**TRY IT**
What is the number of lines in the records that contain "other"? Give only that number.

==== RECORDS FOR THIS TASK

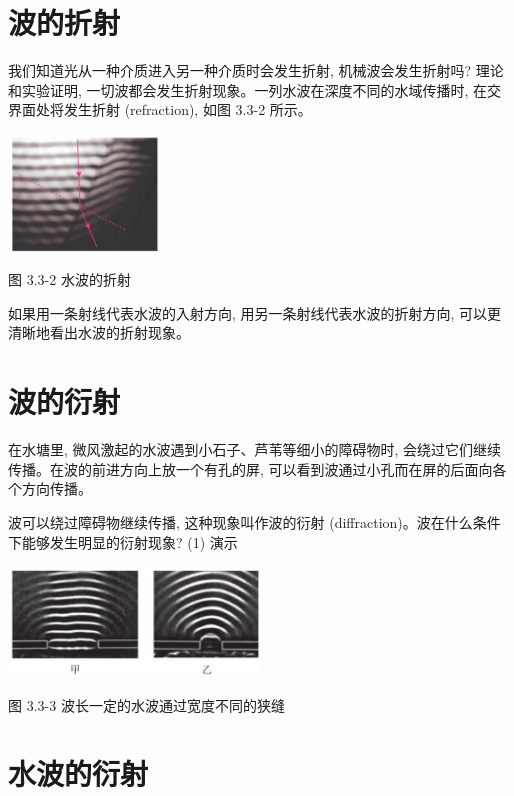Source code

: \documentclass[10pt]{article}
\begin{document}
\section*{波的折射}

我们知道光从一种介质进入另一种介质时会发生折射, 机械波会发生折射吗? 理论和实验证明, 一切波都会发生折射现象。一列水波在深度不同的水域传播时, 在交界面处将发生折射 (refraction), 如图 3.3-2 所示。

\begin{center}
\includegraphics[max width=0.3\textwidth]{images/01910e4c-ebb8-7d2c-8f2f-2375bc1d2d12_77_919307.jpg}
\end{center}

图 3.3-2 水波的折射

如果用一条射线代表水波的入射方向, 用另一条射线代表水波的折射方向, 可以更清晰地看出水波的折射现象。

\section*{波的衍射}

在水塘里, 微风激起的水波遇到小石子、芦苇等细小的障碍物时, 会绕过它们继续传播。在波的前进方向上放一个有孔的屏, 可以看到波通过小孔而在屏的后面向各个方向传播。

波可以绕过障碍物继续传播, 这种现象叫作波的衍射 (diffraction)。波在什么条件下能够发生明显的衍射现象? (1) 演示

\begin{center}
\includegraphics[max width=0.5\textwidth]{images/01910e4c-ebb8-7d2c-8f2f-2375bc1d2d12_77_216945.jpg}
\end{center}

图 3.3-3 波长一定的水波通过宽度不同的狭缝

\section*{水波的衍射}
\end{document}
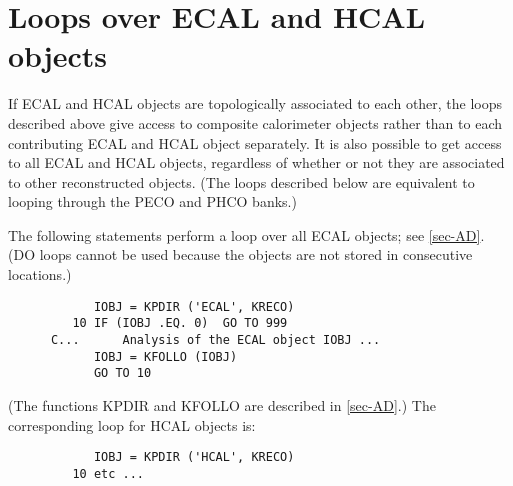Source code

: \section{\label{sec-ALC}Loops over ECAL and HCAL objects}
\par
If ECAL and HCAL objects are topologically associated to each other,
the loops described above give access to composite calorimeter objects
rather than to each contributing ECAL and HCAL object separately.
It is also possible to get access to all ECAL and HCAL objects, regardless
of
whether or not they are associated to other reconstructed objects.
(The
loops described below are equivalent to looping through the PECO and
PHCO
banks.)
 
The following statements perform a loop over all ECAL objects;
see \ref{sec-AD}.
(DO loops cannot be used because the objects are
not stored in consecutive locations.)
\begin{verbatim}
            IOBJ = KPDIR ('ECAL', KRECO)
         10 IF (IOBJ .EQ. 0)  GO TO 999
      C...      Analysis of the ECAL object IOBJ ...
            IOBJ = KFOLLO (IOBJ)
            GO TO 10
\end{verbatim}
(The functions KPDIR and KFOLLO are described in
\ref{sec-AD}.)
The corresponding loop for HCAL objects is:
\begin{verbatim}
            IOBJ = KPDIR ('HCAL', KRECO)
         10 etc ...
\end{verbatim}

========

**TASK OUTPUT**
2